───── INPUT FOR THIS TASK
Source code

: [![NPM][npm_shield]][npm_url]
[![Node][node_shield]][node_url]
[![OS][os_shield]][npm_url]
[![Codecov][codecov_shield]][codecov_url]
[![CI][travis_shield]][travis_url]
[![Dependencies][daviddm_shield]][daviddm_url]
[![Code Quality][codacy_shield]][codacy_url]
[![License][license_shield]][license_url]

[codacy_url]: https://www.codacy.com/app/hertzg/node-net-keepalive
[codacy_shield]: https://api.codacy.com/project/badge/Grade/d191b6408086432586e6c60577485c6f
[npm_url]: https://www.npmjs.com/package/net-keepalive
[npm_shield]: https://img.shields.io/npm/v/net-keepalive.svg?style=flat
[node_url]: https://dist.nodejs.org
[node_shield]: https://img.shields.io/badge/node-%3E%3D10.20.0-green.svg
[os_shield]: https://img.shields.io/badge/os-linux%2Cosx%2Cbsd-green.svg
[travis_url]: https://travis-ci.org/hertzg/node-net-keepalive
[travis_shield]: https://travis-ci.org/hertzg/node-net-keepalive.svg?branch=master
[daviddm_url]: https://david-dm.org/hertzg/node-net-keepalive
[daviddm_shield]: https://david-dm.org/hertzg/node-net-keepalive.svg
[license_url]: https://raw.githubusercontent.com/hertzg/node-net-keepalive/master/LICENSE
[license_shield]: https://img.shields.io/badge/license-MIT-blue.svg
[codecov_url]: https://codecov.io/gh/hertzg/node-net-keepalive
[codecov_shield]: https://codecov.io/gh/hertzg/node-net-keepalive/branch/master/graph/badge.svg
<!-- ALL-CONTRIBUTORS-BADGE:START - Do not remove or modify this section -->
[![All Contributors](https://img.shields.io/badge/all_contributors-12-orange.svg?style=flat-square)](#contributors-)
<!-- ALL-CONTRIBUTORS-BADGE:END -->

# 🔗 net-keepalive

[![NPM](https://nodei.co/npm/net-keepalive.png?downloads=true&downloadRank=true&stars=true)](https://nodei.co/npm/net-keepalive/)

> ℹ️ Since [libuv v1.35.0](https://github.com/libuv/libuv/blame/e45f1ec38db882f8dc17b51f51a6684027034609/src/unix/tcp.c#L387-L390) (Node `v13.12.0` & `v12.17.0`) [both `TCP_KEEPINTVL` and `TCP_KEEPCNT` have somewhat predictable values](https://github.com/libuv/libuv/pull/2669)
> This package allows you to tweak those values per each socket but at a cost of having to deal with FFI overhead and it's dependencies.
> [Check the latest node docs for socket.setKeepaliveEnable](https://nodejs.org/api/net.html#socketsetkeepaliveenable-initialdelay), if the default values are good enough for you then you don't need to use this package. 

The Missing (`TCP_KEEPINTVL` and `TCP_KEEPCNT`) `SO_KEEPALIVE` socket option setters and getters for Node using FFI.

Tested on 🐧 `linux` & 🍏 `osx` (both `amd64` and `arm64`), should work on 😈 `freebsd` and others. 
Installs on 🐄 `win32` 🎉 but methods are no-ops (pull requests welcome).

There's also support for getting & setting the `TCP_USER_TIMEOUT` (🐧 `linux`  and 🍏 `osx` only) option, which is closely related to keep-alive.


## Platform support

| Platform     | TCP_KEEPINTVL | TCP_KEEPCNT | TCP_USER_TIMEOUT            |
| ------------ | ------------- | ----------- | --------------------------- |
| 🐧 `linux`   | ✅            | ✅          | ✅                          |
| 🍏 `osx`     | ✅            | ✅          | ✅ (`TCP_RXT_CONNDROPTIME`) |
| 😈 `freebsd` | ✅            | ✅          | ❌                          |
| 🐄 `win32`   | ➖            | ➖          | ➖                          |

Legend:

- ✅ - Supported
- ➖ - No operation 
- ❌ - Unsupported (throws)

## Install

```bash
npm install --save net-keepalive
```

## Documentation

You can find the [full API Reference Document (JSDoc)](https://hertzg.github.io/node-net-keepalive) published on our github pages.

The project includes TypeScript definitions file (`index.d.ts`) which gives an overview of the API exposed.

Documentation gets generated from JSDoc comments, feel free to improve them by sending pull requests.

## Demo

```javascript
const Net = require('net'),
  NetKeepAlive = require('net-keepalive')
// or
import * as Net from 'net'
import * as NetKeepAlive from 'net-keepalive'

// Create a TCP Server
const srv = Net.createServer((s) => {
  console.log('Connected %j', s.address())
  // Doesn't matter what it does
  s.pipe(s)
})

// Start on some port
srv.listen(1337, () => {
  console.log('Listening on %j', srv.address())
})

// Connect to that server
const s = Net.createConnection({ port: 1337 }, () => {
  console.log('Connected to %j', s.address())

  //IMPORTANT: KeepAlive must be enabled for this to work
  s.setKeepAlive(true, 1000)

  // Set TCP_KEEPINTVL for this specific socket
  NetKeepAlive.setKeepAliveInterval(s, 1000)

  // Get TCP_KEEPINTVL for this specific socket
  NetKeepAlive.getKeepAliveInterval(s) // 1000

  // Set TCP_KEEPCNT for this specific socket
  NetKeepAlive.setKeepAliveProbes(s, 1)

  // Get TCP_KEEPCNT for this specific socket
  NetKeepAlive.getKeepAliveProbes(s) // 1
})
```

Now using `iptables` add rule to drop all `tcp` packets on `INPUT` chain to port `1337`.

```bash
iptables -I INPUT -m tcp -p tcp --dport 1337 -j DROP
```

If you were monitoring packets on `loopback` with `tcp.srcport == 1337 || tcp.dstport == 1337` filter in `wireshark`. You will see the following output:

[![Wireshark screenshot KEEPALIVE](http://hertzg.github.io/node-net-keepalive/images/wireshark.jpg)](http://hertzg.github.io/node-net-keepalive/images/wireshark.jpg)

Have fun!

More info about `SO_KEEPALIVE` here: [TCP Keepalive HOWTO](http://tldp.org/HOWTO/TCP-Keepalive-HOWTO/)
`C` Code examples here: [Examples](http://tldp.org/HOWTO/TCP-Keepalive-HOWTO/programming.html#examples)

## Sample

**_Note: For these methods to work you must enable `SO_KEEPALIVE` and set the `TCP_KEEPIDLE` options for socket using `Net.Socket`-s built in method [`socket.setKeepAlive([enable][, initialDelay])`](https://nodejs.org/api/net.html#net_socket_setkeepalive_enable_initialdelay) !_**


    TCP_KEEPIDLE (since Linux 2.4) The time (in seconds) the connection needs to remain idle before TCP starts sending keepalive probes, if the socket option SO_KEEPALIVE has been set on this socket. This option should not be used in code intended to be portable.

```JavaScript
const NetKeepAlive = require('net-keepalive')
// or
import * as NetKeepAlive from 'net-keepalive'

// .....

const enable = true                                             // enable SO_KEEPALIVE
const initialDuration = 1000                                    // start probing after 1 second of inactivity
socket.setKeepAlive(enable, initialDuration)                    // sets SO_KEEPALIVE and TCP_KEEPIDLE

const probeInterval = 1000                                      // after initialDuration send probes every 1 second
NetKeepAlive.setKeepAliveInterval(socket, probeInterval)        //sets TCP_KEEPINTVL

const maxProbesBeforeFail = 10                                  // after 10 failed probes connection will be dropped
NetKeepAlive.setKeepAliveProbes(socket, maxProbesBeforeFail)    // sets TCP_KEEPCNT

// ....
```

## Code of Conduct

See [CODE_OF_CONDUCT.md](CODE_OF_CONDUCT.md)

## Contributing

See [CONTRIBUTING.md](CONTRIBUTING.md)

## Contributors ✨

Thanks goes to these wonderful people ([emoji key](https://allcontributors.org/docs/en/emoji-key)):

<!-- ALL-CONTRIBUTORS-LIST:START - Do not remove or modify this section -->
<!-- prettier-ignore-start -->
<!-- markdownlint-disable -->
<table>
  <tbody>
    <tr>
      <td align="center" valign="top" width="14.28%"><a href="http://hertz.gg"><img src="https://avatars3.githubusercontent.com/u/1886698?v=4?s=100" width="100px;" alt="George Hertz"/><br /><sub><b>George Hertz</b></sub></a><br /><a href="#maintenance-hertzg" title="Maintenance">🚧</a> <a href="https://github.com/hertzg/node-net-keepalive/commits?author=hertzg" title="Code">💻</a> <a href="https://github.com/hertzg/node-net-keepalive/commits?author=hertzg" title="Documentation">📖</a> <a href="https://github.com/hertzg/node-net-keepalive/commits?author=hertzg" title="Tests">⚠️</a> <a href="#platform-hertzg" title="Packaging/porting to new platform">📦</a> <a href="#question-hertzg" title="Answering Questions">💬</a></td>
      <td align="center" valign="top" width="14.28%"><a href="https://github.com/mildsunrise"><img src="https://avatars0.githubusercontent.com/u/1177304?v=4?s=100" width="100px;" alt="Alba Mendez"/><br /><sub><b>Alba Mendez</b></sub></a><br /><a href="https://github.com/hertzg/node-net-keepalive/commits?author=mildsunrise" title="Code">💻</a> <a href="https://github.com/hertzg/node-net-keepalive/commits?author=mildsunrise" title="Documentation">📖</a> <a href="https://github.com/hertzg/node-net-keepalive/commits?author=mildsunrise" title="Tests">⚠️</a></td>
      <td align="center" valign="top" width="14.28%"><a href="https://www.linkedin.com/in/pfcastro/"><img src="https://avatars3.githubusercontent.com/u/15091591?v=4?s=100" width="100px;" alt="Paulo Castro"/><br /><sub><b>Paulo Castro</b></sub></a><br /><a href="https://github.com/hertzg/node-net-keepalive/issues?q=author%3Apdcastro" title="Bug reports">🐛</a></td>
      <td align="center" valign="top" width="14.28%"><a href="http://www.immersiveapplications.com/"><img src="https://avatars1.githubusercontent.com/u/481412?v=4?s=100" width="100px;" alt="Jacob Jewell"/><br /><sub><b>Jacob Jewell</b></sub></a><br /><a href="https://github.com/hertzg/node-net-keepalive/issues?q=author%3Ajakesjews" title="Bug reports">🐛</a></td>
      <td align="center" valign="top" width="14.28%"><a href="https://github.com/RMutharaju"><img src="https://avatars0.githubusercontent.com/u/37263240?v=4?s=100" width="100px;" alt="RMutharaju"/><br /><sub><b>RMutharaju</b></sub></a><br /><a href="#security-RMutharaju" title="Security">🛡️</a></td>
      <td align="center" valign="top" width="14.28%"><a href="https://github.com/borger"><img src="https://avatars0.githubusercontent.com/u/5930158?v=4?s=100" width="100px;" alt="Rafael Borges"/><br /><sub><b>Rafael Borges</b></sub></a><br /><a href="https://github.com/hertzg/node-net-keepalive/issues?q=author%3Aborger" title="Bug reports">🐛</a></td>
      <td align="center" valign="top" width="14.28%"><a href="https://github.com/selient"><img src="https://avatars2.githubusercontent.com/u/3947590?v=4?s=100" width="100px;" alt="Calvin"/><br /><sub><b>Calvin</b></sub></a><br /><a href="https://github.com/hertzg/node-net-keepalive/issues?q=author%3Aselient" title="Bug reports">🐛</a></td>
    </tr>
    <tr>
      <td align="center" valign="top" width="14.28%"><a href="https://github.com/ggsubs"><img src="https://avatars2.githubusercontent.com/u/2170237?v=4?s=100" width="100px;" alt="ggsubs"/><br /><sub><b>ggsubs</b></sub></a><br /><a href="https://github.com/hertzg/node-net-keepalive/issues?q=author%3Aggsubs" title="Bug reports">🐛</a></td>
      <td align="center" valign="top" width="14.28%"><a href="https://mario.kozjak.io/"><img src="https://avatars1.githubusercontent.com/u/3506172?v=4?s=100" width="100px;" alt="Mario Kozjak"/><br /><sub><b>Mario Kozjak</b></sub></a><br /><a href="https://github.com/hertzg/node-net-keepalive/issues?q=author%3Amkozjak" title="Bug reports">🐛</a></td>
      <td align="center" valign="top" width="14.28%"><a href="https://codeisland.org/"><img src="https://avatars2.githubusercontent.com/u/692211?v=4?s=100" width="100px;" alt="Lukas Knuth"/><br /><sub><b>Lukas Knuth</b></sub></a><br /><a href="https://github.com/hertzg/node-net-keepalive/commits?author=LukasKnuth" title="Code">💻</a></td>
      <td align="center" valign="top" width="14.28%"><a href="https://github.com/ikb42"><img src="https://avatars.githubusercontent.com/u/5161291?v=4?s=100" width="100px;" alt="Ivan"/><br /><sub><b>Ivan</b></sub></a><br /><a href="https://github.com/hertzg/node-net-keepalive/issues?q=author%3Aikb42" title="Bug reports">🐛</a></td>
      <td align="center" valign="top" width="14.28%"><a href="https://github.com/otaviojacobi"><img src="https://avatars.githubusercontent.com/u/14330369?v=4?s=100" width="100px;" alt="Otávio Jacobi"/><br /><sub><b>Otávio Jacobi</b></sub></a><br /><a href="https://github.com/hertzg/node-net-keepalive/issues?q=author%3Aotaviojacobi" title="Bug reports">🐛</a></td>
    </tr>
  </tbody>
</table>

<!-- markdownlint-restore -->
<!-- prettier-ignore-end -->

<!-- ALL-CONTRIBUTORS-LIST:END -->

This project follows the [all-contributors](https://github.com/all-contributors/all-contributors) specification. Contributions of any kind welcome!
──────────
▶ _WORK REQUEST_
Your answer should be every line from the material above in which the word "setKeepAliveProbes" appears.

▶ _RESULT_
  NetKeepAlive.setKeepAliveProbes(s, 1)
NetKeepAlive.setKeepAliveProbes(socket, maxProbesBeforeFail)    // sets TCP_KEEPCNT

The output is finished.